*INPUT FOR THIS TASK*

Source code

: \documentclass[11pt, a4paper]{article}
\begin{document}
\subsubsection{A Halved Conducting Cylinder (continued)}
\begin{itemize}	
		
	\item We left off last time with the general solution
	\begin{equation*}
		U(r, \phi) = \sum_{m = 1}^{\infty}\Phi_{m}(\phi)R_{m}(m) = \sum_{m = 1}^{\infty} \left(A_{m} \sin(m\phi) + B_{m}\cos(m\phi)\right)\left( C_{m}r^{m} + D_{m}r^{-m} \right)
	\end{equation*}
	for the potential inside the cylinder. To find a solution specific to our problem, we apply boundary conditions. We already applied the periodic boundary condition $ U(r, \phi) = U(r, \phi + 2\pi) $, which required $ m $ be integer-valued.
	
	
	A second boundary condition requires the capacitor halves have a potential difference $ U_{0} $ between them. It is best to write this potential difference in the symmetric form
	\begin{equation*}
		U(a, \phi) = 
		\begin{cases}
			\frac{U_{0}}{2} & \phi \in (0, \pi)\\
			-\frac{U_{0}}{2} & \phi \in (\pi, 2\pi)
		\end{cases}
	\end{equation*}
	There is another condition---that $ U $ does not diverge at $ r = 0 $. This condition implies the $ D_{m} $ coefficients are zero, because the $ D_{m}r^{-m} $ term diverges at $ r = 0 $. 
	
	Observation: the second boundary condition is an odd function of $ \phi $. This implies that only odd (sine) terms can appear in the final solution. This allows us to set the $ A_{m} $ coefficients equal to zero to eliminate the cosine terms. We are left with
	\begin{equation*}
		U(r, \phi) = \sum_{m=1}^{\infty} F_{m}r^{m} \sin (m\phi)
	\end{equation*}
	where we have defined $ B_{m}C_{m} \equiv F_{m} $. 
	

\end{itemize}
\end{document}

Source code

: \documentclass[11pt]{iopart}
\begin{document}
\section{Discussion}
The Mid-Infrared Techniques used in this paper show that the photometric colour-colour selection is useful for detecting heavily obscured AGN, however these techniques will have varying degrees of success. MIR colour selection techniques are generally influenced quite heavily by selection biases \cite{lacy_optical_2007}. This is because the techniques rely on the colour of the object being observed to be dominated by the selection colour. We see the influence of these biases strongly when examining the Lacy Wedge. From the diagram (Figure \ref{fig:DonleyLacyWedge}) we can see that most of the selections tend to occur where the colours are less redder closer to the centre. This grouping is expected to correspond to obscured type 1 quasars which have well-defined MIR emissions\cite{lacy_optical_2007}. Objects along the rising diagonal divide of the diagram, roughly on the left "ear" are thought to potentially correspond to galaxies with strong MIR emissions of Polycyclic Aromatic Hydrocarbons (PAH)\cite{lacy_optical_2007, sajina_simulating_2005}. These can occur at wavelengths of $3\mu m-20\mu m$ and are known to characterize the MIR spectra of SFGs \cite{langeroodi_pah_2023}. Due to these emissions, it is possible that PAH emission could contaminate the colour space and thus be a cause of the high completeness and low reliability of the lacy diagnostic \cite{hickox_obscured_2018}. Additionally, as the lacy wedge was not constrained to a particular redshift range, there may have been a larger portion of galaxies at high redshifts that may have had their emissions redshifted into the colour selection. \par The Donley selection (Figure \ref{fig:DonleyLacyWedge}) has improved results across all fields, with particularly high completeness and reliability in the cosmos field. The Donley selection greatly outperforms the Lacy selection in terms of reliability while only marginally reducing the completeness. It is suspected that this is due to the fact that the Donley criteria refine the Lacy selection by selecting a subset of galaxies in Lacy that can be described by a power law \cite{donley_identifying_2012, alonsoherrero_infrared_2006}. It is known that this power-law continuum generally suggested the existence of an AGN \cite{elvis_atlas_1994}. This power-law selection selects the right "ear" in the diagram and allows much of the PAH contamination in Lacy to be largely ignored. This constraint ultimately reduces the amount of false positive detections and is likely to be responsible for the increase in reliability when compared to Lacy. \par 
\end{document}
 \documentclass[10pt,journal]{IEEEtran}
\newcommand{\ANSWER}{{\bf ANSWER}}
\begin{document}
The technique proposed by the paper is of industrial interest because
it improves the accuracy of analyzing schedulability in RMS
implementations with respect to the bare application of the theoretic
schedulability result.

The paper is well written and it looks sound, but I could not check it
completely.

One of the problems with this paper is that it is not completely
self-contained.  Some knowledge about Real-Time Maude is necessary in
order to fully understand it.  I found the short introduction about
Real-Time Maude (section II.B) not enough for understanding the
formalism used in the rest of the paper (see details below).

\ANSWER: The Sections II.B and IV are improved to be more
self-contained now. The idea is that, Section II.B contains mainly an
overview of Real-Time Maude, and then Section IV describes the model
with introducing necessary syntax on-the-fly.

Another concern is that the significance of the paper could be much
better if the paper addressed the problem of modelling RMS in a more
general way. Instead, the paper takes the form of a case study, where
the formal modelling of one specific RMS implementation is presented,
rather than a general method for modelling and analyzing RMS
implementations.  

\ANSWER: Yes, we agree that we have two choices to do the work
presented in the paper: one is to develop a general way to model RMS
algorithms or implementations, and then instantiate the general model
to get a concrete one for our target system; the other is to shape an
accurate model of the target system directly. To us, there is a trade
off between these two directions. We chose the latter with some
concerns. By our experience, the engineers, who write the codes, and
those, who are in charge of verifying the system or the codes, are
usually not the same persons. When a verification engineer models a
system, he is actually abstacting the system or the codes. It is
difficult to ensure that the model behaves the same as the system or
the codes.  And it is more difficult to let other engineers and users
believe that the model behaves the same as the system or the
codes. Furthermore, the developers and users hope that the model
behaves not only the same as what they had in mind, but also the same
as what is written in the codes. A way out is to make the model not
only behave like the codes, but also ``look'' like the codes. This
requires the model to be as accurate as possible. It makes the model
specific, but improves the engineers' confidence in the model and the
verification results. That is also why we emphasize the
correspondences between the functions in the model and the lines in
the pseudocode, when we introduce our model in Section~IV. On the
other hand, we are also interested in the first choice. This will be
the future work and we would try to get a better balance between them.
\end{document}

*PROBLEM DETAILS*
Give again exactly, and only, the lines above starting at the one with "those, who are" and ending at the one with "as what is written".

*EXERCISE OUTPUT*
those, who are in charge of verifying the system or the codes, are
usually not the same persons. When a verification engineer models a
system, he is actually abstacting the system or the codes. It is
difficult to ensure that the model behaves the same as the system or
the codes.  And it is more difficult to let other engineers and users
believe that the model behaves the same as the system or the
codes. Furthermore, the developers and users hope that the model
behaves not only the same as what they had in mind, but also the same
as what is written in the codes. A way out is to make the model not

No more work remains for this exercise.